* What is required: In the records that follow, find each line containing "ritning" and copy it.
»»
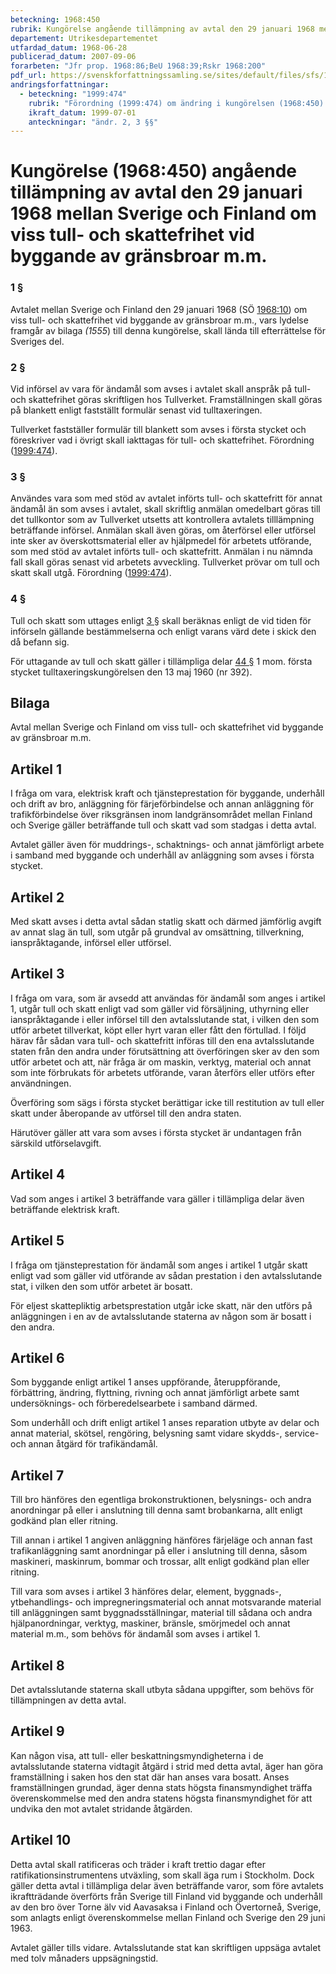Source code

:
 ```yaml
---
beteckning: 1968:450
rubrik: Kungörelse angående tillämpning av avtal den 29 januari 1968 mellan Sverige och Finland om viss tull- och skattefrihet vid byggande av gränsbroar m.m.
departement: Utrikesdepartementet
utfardad_datum: 1968-06-28
publicerad_datum: 2007-09-06
forarbeten: "Jfr prop. 1968:86;BeU 1968:39;Rskr 1968:200"
pdf_url: https://svenskforfattningssamling.se/sites/default/files/sfs/1968-06/SFS1968-450.pdf
andringsforfattningar:
  - beteckning: "1999:474"
    rubrik: "Förordning (1999:474) om ändring i kungörelsen (1968:450) angående tillämpning av avtal den 29 januari 1968 mellan Sverige och Finland om viss tull- och skattefrihet vid byggande av gränsbroar m.m."
    ikraft_datum: 1999-07-01
    anteckningar: "ändr. 2, 3 §§"
---
```


# Kungörelse (1968:450) angående tillämpning av avtal den 29 januari 1968 mellan Sverige och Finland om viss tull- och skattefrihet vid byggande av gränsbroar m.m.

### 1 §

Avtalet mellan Sverige och Finland den 29 januari 1968 (SÖ [1968:10](https://selex.se/eli/sfs/1968/10)) om viss tull- och skattefrihet vid byggande av gränsbroar m.m., vars lydelse framgår av bilaga *(1555*) till denna kungörelse, skall lända till efterrättelse för Sveriges del.

### 2 §

Vid införsel av vara för ändamål som avses i avtalet skall anspråk på tull- och skattefrihet göras skriftligen hos Tullverket. Framställningen skall göras på blankett enligt fastställt formulär senast vid tulltaxeringen.

Tullverket fastställer formulär till blankett som avses i första stycket och föreskriver vad i övrigt skall iakttagas för tull- och skattefrihet. Förordning ([1999:474](https://selex.se/eli/sfs/1999/474)).

### 3 §

Användes vara som med stöd av avtalet införts tull- och skattefritt för annat ändamål än som avses i avtalet, skall skriftlig anmälan omedelbart göras till det tullkontor som av Tullverket utsetts att kontrollera avtalets tilllämpning beträffande införsel. Anmälan skall även göras, om återförsel eller utförsel inte sker av överskottsmaterial eller av hjälpmedel för arbetets utförande, som med stöd av avtalet införts tull- och skattefritt. Anmälan i nu nämnda fall skall göras senast vid arbetets avveckling. Tullverket prövar om tull och skatt skall utgå. Förordning ([1999:474](https://selex.se/eli/sfs/1999/474)).

### 4 §

Tull och skatt som uttages enligt [3 §](#3) skall beräknas enligt de vid tiden för införseln gällande bestämmelserna och enligt varans värd dete i skick den då befann sig.

För uttagande av tull och skatt gäller i tillämpliga delar [44 §](#44) 1 mom. första stycket tulltaxeringskungörelsen den 13 maj 1960 (nr 392).

## Bilaga

Avtal mellan Sverige och Finland om viss tull- och skattefrihet vid byggande av gränsbroar m.m.

## Artikel 1

I fråga om vara, elektrisk kraft och tjänsteprestation för byggande, underhåll och drift av bro, anläggning för färjeförbindelse och annan anläggning för trafikförbindelse över riksgränsen inom landgränsområdet mellan Finland och Sverige gäller beträffande tull och skatt vad som stadgas i detta avtal.

Avtalet gäller även för muddrings-, schaktnings- och annat jämförligt arbete i samband med byggande och underhåll av anläggning som avses i första stycket.

## Artikel 2

Med skatt avses i detta avtal sådan statlig skatt och därmed jämförlig avgift av annat slag än tull, som utgår på grundval av omsättning, tillverkning, ianspråktagande, införsel eller utförsel.

## Artikel 3

I fråga om vara, som är avsedd att användas för ändamål som anges i artikel 1, utgår tull och skatt enligt vad som gäller vid försäljning, uthyrning eller ianspråktagande i eller införsel till den avtalsslutande stat, i vilken den som utför arbetet tillverkat, köpt eller hyrt varan eller fått den förtullad. I följd härav får sådan vara tull- och skattefritt införas till den ena avtalsslutande staten från den andra under förutsättning att överföringen sker av den som utför arbetet och att, när fråga är om maskin, verktyg, material och annat som inte förbrukats för arbetets utförande, varan återförs eller utförs efter användningen.

Överföring som sägs i första stycket berättigar icke till restitution av tull eller skatt under åberopande av utförsel till den andra staten.

Härutöver gäller att vara som avses i första stycket är undantagen från särskild utförselavgift.

## Artikel 4

Vad som anges i artikel 3 beträffande vara gäller i tillämpliga delar även beträffande elektrisk kraft.

## Artikel 5

I fråga om tjänsteprestation för ändamål som anges i artikel 1 utgår skatt enligt vad som gäller vid utförande av sådan prestation i den avtalsslutande stat, i vilken den som utför arbetet är bosatt.

För eljest skattepliktig arbetsprestation utgår icke skatt, när den utförs på anläggningen i en av de avtalsslutande staterna av någon som är bosatt i den andra.

## Artikel 6

Som byggande enligt artikel 1 anses uppförande, återuppförande, förbättring, ändring, flyttning, rivning och annat jämförligt arbete samt undersöknings- och förberedelsearbete i samband därmed.

Som underhåll och drift enligt artikel 1 anses reparation utbyte av delar och annat material, skötsel, rengöring, belysning samt vidare skydds-, service- och annan åtgärd för trafikändamål.

## Artikel 7

Till bro hänföres den egentliga brokonstruktionen, belysnings- och andra anordningar på eller i anslutning till denna samt brobankarna, allt enligt godkänd plan eller ritning.

Till annan i artikel 1 angiven anläggning hänföres färjeläge och annan fast trafikanläggning samt anordningar på eller i anslutning till denna, såsom maskineri, maskinrum, bommar och trossar, allt enligt godkänd plan eller ritning.

Till vara som avses i artikel 3 hänföres delar, element, byggnads-, ytbehandlings- och impregneringsmaterial och annat motsvarande material till anläggningen samt byggnadsställningar, material till sådana och andra hjälpanordningar, verktyg, maskiner, bränsle, smörjmedel och annat material m.m., som behövs för ändamål som avses i artikel 1.

## Artikel 8

Det avtalsslutande staterna skall utbyta sådana uppgifter, som behövs för tillämpningen av detta avtal.

## Artikel  9

Kan någon visa, att tull- eller beskattningsmyndigheterna i de avtalsslutande staterna vidtagit åtgärd i strid med detta avtal, äger han göra framställning i saken hos den stat där han anses vara bosatt. Anses framställningen grundad, äger denna stats högsta finansmyndighet träffa överenskommelse med den andra statens högsta finansmyndighet för att undvika den mot avtalet stridande åtgärden.

## Artikel 10

Detta avtal skall ratificeras och träder i kraft trettio dagar efter ratifikationsinstrumentens utväxling, som skall äga rum i Stockholm. Dock gäller detta avtal i tillämpliga delar även beträffande varor, som före avtalets ikraftträdande överförts från Sverige till Finland vid byggande och underhåll av den bro över Torne älv vid Aavasaksa i Finland och Övertorneå, Sverige, som anlagts enligt överenskommelse mellan Finland och Sverige den 29 juni 1963.

Avtalet gäller tills vidare. Avtalsslutande stat kan skriftligen uppsäga avtalet med tolv månaders uppsägningstid.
««
* Expected answer:
Till bro hänföres den egentliga brokonstruktionen, belysnings- och andra anordningar på eller i anslutning till denna samt brobankarna, allt enligt godkänd plan eller ritning.
Till annan i artikel 1 angiven anläggning hänföres färjeläge och annan fast trafikanläggning samt anordningar på eller i anslutning till denna, såsom maskineri, maskinrum, bommar och trossar, allt enligt godkänd plan eller ritning.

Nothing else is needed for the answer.